Experiment Z, on the other hand, is constructed around Sherlock, an accomplished scientist who seeks the truth after a terrible experiment from Mar Industries, his old company, has gone wrong. Elsare, Sherlock’s boss, sabotaged the main character’s samples in a genetic experimental part of Project SRX. This bad gene ended up injected into a specific DNA chain, creating a super-resistant virus that affected all human population except for those who had A-type blood, killing billions (Sherlock’s family among those). Sherlock, therefore, must traverse the game world collecting clues, solving small puzzles using collectible objects and fighting mutants to produce a cure and save humanity from an apocalyptic ending.
In the following sections, I explore how these different productions produce meaning through the actualization of different discourses, foregrounding how ‘grammars’ and available semiotic resources can shape the design processes and meanings conveyed by game-makers.
Modality, Genres and Meaning-making
Extrovertido and Experiment Z have some thematic differences: one is a game about young love and jealousy; the other, about revenge and unscrupulous scientific companies trying to conquer the world. The former is a game produced by two young women who, according to themselves, knew little about and seldom played videogames; the latter, by two seasoned young male players, knowledgeable about gaming platforms and genres.
Despite these differences, designers approached their ideation process through similar strategies since both games rely on similar core game mechanics (e.g. environment exploration, fighting) and on intertextual relationships. These intertextual relationships support the use of different modality coding orientations, producing different truth claims and, consequently, realizing different discourses. But how are these modality coding orientations manifested in their games, and how important are they?
In both games we have a clear use of naturalistic coding orientation. These are, as discussed earlier, the use of the rules of the natural world to judge whether the meanings communicated in these games are credible or not. Besides naturalistic coding orientation, Extrovertido and Experiment Z also articulate abstract coding orientations: an example here is participants’ use of the property hasGravity, which allows game-makers to individually manipulate whether game objects ‘fall to the floor’ or ‘levitate’ in the game world, essentializing natural phenomena such as gravity. 6
These two modality coding orientations, however, are a clear result of the material conditions for game-making found by participants. They are a direct consequence of MissionMaker’s affordances, pertaining, therefore, to the two first layers of a semiotic mode as defined by Bateman (2011), the material substrate and the semiotic resources. To produce a game through MissionMaker, participants depended on the ready-made 3D models that invoked a naturalistic coding orientation, and on the simulated gravity that can be part of any game produced through this software, both conveyed through specific computer code that generates images and audio to be later displayed on-screen – reiterating the relationship between the procedural mode (Hawreliak, 2018) and sign-making (the game-making practice) in videogames.
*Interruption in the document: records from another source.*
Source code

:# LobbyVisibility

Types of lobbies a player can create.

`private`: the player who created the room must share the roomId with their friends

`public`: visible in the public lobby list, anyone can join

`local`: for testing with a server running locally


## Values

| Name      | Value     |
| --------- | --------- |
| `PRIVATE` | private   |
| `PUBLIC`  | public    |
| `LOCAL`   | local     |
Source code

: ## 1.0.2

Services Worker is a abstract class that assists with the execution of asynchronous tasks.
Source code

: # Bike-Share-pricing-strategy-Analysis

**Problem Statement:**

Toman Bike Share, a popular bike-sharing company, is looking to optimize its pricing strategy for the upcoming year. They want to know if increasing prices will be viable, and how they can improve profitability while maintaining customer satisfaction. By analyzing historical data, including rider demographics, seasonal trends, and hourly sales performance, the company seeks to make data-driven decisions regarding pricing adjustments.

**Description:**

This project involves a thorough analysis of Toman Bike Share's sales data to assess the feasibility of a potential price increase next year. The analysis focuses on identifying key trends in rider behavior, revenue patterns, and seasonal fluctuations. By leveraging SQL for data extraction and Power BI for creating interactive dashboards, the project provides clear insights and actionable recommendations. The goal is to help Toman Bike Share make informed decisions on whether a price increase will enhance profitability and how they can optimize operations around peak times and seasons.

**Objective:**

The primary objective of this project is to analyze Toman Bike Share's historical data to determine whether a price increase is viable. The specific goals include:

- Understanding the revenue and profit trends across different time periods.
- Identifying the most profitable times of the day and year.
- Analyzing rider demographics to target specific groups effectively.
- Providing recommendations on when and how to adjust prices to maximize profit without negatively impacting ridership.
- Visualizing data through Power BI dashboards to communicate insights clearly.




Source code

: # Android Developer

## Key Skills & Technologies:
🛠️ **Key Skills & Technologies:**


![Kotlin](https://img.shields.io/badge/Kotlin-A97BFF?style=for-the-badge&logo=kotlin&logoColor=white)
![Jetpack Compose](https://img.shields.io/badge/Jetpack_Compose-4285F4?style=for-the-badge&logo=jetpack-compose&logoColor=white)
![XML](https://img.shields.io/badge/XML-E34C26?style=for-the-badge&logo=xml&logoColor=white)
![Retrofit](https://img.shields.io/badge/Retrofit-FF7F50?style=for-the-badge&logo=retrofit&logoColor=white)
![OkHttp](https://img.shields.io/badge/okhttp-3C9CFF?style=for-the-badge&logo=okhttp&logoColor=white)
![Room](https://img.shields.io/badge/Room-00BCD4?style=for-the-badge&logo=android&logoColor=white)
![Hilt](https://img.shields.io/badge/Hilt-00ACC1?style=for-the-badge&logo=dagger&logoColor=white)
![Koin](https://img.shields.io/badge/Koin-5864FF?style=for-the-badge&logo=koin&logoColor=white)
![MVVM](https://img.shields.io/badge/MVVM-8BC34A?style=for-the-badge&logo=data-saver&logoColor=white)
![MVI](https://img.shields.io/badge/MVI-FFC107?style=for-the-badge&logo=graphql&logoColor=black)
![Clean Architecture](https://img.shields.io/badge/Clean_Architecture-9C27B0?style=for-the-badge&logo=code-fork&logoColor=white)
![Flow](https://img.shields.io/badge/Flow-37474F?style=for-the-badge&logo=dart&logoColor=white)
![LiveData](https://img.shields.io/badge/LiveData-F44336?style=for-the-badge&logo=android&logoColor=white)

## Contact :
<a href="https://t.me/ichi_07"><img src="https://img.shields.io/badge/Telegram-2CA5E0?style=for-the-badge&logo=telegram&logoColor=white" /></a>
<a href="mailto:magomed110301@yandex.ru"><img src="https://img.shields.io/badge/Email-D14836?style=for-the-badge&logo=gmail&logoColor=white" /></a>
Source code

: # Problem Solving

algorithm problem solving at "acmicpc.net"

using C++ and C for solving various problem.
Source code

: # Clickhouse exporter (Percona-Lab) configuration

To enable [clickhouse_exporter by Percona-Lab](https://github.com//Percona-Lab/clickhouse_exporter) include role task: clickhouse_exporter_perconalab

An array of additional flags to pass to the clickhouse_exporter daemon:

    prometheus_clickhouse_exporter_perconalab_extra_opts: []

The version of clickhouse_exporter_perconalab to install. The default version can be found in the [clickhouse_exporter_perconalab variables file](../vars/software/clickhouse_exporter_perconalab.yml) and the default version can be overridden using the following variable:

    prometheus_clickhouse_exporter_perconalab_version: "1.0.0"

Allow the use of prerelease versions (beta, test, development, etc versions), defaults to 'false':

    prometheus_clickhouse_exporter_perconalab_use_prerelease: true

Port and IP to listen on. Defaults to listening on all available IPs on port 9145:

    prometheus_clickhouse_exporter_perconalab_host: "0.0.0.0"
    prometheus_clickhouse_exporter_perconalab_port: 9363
Nevertheless, as we consider game design as a(n orchestrating) mode (see Burn, 2013; Pérez-Latorre et al., 2017), we cannot forget that there is a third layer represented here, discourse semantics (Bateman, 2011). It is in this layer that sign-makers organize semiotic resources in order to make them intelligible to a sign interpreter, and it is where we can find most of the intertextual relationships articulated to construct different modality coding orientations.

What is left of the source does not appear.